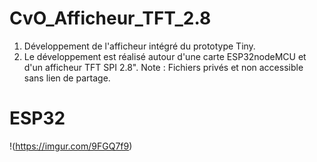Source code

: # CvO_Afficheur_TFT_2.8
1. Développement de l'afficheur intégré du prototype Tiny.
2. Le développement est réalisé autour d'une carte ESP32nodeMCU et d'un afficheur TFT SPI 2.8".
Note : Fichiers privés et non accessible sans lien de partage.

# ESP32 

!(https://imgur.com/9FGQ7f9)
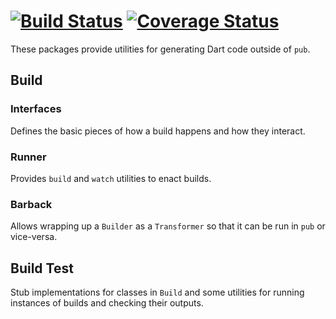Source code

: # [![Build Status](https://travis-ci.org/dart-lang/build.svg?branch=master)](https://travis-ci.org/dart-lang/build) [![Coverage Status](https://coveralls.io/repos/dart-lang/build/badge.svg?branch=master)](https://coveralls.io/r/dart-lang/build)

These packages provide utilities for generating Dart code outside of `pub`.

## Build

### Interfaces

Defines the basic pieces of how a build happens and how they interact.

### Runner

Provides `build` and `watch` utilities to enact builds.

### Barback

Allows wrapping up a `Builder` as a `Transformer` so that it can be run in `pub`
or vice-versa.

## Build Test

Stub implementations for classes in `Build` and some utilities for running
instances of builds and checking their outputs.
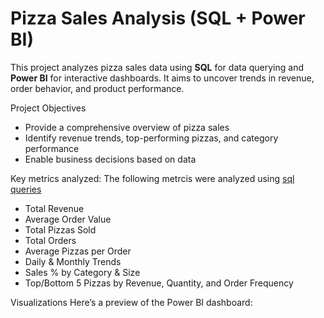 #  Pizza Sales Analysis (SQL + Power BI)

This project analyzes pizza sales data using **SQL** for data querying and **Power BI** for interactive dashboards. It aims to uncover trends in revenue, order behavior, and product performance.


Project Objectives

- Provide a comprehensive overview of pizza sales
- Identify revenue trends, top-performing pizzas, and category performance
- Enable business decisions based on data

  
Key metrics analyzed:
The following metrcis were analyzed using [sql queries](https://github.com/vkinnark/Pizza-Sale-Analysis/blob/main/sql%20queries)
- Total Revenue
- Average Order Value
- Total Pizzas Sold
- Total Orders
- Average Pizzas per Order
- Daily & Monthly Trends
- Sales % by Category & Size
- Top/Bottom 5 Pizzas by Revenue, Quantity, and Order Frequency

Visualizations
Here’s a preview of the Power BI dashboard:

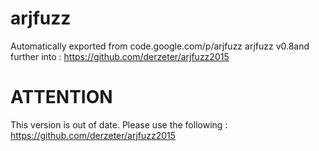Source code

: # arjfuzz
Automatically exported from code.google.com/p/arjfuzz
arjfuzz v0.8and further into : https://github.com/derzeter/arjfuzz2015

ATTENTION
=========

This version is out of date. Please use the following : 
https://github.com/derzeter/arjfuzz2015


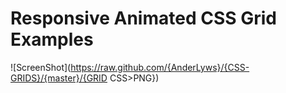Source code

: # Responsive Animated CSS Grid Examples

![ScreenShot](https://raw.github.com/{AnderLyws}/{CSS-GRIDS}/{master}/{GRID CSS>PNG})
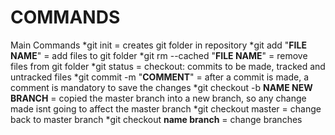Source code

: # COMMANDS
Main Commands
*git init = creates git folder in repository
*git add "**FILE NAME**" = add files to git folder
*git rm --cached "**FILE NAME**" = remove files from git folder
*git status = checkout: commits to be made, tracked and untracked files
*git commit -m "**COMMENT**" = after a commit is made, a comment is mandatory to save the changes
*git checkout -b **NAME NEW BRANCH** = copied the master branch into a new branch, so any change made isnt going to affect the master branch
*git checkout master = change back to master branch
*git checkout **name branch** = change branches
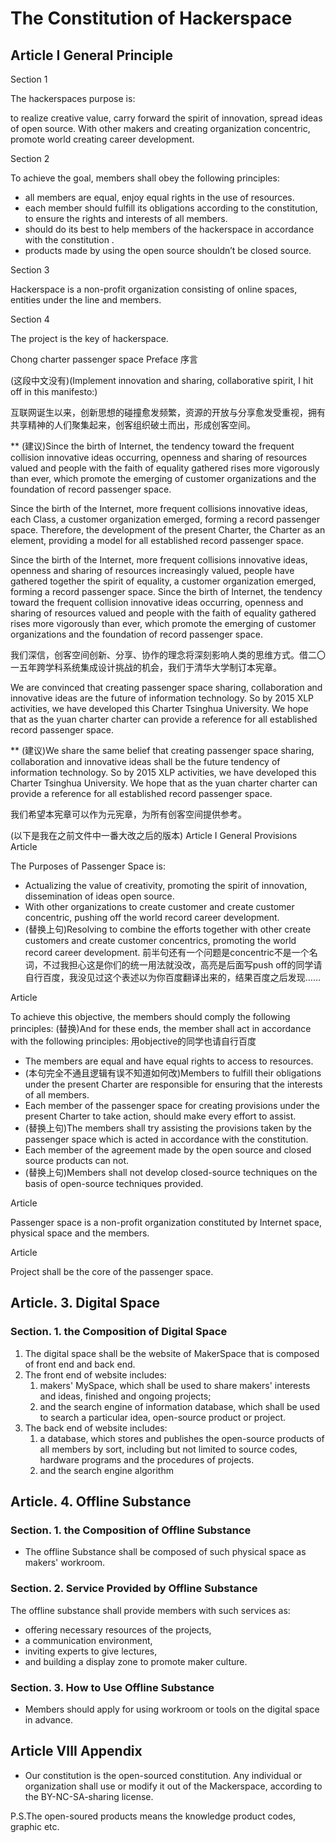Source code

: 

# The Constitution of Hackerspace

## Article I General Principle

Section 1

The hackerspaces purpose is:

to realize creative value, carry forward the spirit of innovation, spread ideas of open source. With other makers and creating organization concentric, promote world creating career development.

Section 2

To achieve the goal, members shall obey the following principles:
- all members are equal, enjoy equal rights in the use of resources.
- each member should fulfill its obligations according to the constitution, to ensure the rights and interests of all members.
- should do its best to help members of the hackerspace in accordance with the constitution .
- products made by using the open source shouldn’t be closed source.

Section 3

Hackerspace is a non-profit organization consisting of online spaces, entities under the line and members.

Section 4

The project is the key of hackerspace.

Chong charter passenger space
Preface
序言

(这段中文没有)(Implement innovation and sharing, collaborative spirit, I hit off in this manifesto:)

互联网诞生以来，创新思想的碰撞愈发频繁，资源的开放与分享愈发受重视，拥有共享精神的人们聚集起来，创客组织破土而出，形成创客空间。

** (建议)Since the birth of Internet, the tendency toward the frequent collision innovative ideas occurring, openness and sharing of resources valued and people with the faith of equality gathered rises more vigorously than ever, which promote the emerging of customer organizations and the foundation of record passenger space.

Since the birth of the Internet, more frequent collisions innovative ideas, each
Class, a customer organization emerged, forming a record passenger space.
Therefore, the development of the present Charter, the Charter as an element, providing a model for all established record passenger space.

Since the birth of the Internet, more frequent collisions innovative ideas, openness and sharing of resources increasingly valued, people have gathered together the spirit of equality, a customer organization emerged, forming a record passenger space.
Since the birth of Internet, the tendency toward the frequent collision innovative ideas occurring, openness and sharing of resources valued and people with the faith of equality gathered rises more vigorously than ever, which promote the emerging of customer organizations and the foundation of record passenger space.

我们深信，创客空间创新、分享、协作的理念将深刻影响人类的思维方式。借二〇一五年跨学科系统集成设计挑战的机会，我们于清华大学制订本宪章。

We are convinced that creating passenger space sharing, collaboration and innovative ideas are the future of information technology. So by 2015 XLP activities, we have developed this Charter Tsinghua University. We hope that as the yuan charter charter can provide a reference for all established record passenger space.

** (建议)We share the same belief that creating passenger space sharing, collaboration and innovative ideas shall be the future tendency of information technology. So by 2015 XLP activities, we have developed this Charter Tsinghua University. We hope that as the yuan charter charter can provide a reference for all established record passenger space.

我们希望本宪章可以作为元宪章，为所有创客空间提供参考。

(以下是我在之前文件中一番大改之后的版本)
Article I General Provisions
Article

The Purposes of Passenger Space is:
- Actualizing the value of creativity, promoting the spirit of innovation, dissemination of ideas open source.
- With other organizations to create customer and create customer concentric, pushing off the world record career development.
- (替换上句)Resolving to combine the efforts together with other create customers and create customer concentrics, promoting the world record career development.
前半句还有一个问题是concentric不是一个名词，不过我担心这是你们的统一用法就没改，高亮是后面写push off的同学请自行百度，我没见过这个表述以为你百度翻译出来的，结果百度之后发现……

Article

To achieve this objective, the members should comply the following principles:
(替换)And for these ends, the member shall act in accordance with the following principles:
用objective的同学也请自行百度
- The members are equal and have equal rights to access to resources.
- (本句完全不通且逻辑有误不知道如何改)Members to fulfill their obligations under the present Charter are responsible for ensuring that the interests of all members.
- Each member of the passenger space for creating provisions under the present Charter to take action, should make every effort to assist.
- (替换上句)The members shall try assisting the provisions taken by the passenger space which is acted in accordance with the constitution.
- Each member of the agreement made by the open source and closed source products can not.
- (替换上句)Members shall not develop closed-source techniques on the basis of open-source techniques provided.

Article

Passenger space is a non-profit organization constituted by Internet space, physical space and the members.

Article

Project shall be the core of the passenger space.


## Article. 3. Digital Space
### Section. 1. the Composition of Digital Space
1. The digital space shall be the website of MakerSpace that is composed of front end and back end.
2. The front end of website includes:
    1. makers' MySpace, which shall be used to share makers' interests and ideas, finished and ongoing projects;
    2. and the search engine of information database, which shall be used to search a particular idea,  open-source product or project.
3. The back end of website includes:
    1. a database, which stores and publishes the open-source products of all members by sort, including but not limited to source codes, hardware programs and the procedures of projects.
    2. and the search engine algorithm

## Article. 4. Offline Substance
### Section. 1. the Composition of Offline Substance
- The offline Substance shall be composed of such physical space as makers' workroom.
### Section. 2. Service Provided by Offline Substance
The offline substance shall provide members with such services as: 
- offering necessary resources of the projects,
- a communication environment,
- inviting experts to give lectures, 
- and building a display zone to promote maker culture.

### Section. 3. How to Use Offline Substance 
- Members should apply for using workroom or tools on the digital space in advance. 

## Article VIII Appendix
- Our constitution is the open-sourced constitution. Any individual or organization shall use or modify it out of the Mackerspace, according to the BY-NC-SA-sharing license.

P.S.The open-soured products means the knowledge product codes, graphic etc.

Work request: All that belongs in the answer is the run of lines above from the line containing "(建议)Since the birth" through the line containing "Class, a customer", exactly as written.

Worked solution:
** (建议)Since the birth of Internet, the tendency toward the frequent collision innovative ideas occurring, openness and sharing of resources valued and people with the faith of equality gathered rises more vigorously than ever, which promote the emerging of customer organizations and the foundation of record passenger space.

Since the birth of the Internet, more frequent collisions innovative ideas, each
Class, a customer organization emerged, forming a record passenger space.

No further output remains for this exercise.